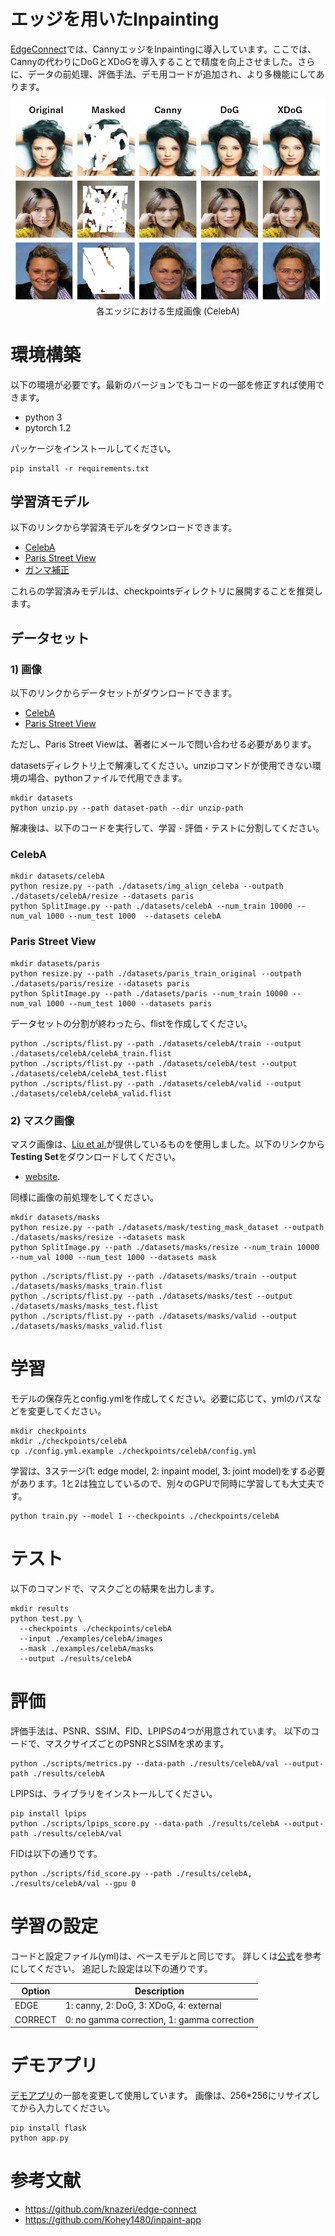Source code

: # エッジを用いたInpainting
[EdgeConnect](https://github.com/knazeri/edge-connect)では、CannyエッジをInpaintingに導入しています。ここでは、Cannyの代わりにDoGとXDoGを導入することで精度を向上させました。さらに、データの前処理、評価手法、デモ用コードが追加され、より多機能にしてあります。

<p align='center'>  
  <img src='overview.png'/> <br>
  各エッジにおける生成画像 (CelebA)
</p>

# 環境構築
以下の環境が必要です。最新のバージョンでもコードの一部を修正すれば使用できます。
* python 3
* pytorch 1.2

パッケージをインストールしてください。
```
pip install -r requirements.txt
```

## 学習済モデル
以下のリンクから学習済モデルをダウンロードできます。
* [CelebA](https://drive.google.com/drive/folders/1yJDq7rMEaRu9azCyTUO6h_OMSGVvqJWz?usp=sharing)
* [Paris Street View](https://drive.google.com/drive/folders/1GI8euk0mk-4tGPW7OYLO7CS46PY4BHGf?usp=sharing)
* [ガンマ補正](https://drive.google.com/drive/folders/1qcZ5DRLhB7cOnO4-KTWawoBuNQdTeCds?usp=sharing)

これらの学習済みモデルは、checkpointsディレクトリに展開することを推奨します。

## データセット
### 1) 画像
以下のリンクからデータセットがダウンロードできます。
* [CelebA](http://mmlab.ie.cuhk.edu.hk/projects/CelebA.html) 
* [Paris Street View](https://github.com/pathak22/context-encoder)

ただし、Paris Street Viewは、著者にメールで問い合わせる必要があります。

datasetsディレクトリ上で解凍してください。unzipコマンドが使用できない環境の場合、pythonファイルで代用できます。
```
mkdir datasets
python unzip.py --path dataset-path --dir unzip-path
```
解凍後は、以下のコードを実行して、学習・評価・テストに分割してください。
### CelebA
```
mkdir datasets/celebA
python resize.py --path ./datasets/img_align_celeba --outpath ./datasets/celebA/resize --datasets paris
python SplitImage.py --path ./datasets/celebA --num_train 10000 --num_val 1000 --num_test 1000  --datasets celebA
```
### Paris Street View
```
mkdir datasets/paris
python resize.py --path ./datasets/paris_train_original --outpath ./datasets/paris/resize --datasets paris
python SplitImage.py --path ./datasets/paris --num_train 10000 --num_val 1000 --num_test 1000 --datasets paris
```

データセットの分割が終わったら、flistを作成してください。
```
python ./scripts/flist.py --path ./datasets/celebA/train --output ./datasets/celebA/celebA_train.flist
python ./scripts/flist.py --path ./datasets/celebA/test --output ./datasets/celebA/celebA_test.flist
python ./scripts/flist.py --path ./datasets/celebA/valid --output ./datasets/celebA/celebA_valid.flist
```

### 2) マスク画像
マスク画像は、[Liu et al.](https://arxiv.org/abs/1804.07723)が提供しているものを使用しました。以下のリンクから**Testing Set**をダウンロードしてください。
* [website](https://nv-adlr.github.io/publication/partialconv-inpainting).

同様に画像の前処理をしてください。
```
mkdir datasets/masks
python resize.py --path ./datasets/mask/testing_mask_dataset --outpath ./datasets/masks/resize --datasets mask
python SplitImage.py --path ./datasets/masks/resize --num_train 10000 --num_val 1000 --num_test 1000 --datasets mask
```
```
python ./scripts/flist.py --path ./datasets/masks/train --output ./datasets/masks/masks_train.flist
python ./scripts/flist.py --path ./datasets/masks/test --output ./datasets/masks/masks_test.flist
python ./scripts/flist.py --path ./datasets/masks/valid --output ./datasets/masks/masks_valid.flist
```

# 学習
モデルの保存先とconfig.ymlを作成してください。必要に応じて、ymlのパスなどを変更してください。
```
mkdir checkpoints
mkdir ./checkpoints/celebA
cp ./config.yml.example ./checkpoints/celebA/config.yml
```

学習は、3ステージ(1: edge model, 2: inpaint model, 3: joint model)をする必要があります。1と2は独立しているので、別々のGPUで同時に学習しても大丈夫です。
```
python train.py --model 1 --checkpoints ./checkpoints/celebA
```

# テスト
以下のコマンドで、マスクごとの結果を出力します。
```
mkdir results
python test.py \
  --checkpoints ./checkpoints/celebA
  --input ./examples/celebA/images 
  --mask ./examples/celebA/masks
  --output ./results/celebA
```

# 評価
評価手法は、PSNR、SSIM、FID、LPIPSの4つが用意されています。
以下のコードで、マスクサイズごとのPSNRとSSIMを求めます。
```
python ./scripts/metrics.py --data-path ./results/celebA/val --output-path ./results/celebA
```
LPIPSは、ライブラリをインストールしてください。
```
pip install lpips
python ./scripts/lpips_score.py --data-path ./results/celebA --output-path ./results/celebA/val
```
FIDは以下の通りです。
```
python ./scripts/fid_score.py --path ./results/celebA, ./results/celebA/val --gpu 0
```

# 学習の設定
コードと設定ファイル(yml)は、ベースモデルと同じです。
詳しくは[公式](https://github.com/knazeri/edge-connect)を参考にしてください。
追記した設定は以下の通りです。

Option          | Description
----------------| -----------
EDGE            | 1: canny, 2: DoG, 3: XDoG, 4: external
CORRECT         | 0: no gamma correction, 1: gamma correction

# デモアプリ
[デモアプリ](https://github.com/Kohey1480/inpaint-app)の一部を変更して使用しています。
画像は、256*256にリサイズしてから入力してください。
```
pip install flask
python app.py
```


# 参考文献
* https://github.com/knazeri/edge-connect
* https://github.com/Kohey1480/inpaint-app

Directions for this task =
Going through the entries above, show each line that contains "SplitImage".

Solved exercise =
python SplitImage.py --path ./datasets/celebA --num_train 10000 --num_val 1000 --num_test 1000  --datasets celebA
python SplitImage.py --path ./datasets/paris --num_train 10000 --num_val 1000 --num_test 1000 --datasets paris
python SplitImage.py --path ./datasets/masks/resize --num_train 10000 --num_val 1000 --num_test 1000 --datasets mask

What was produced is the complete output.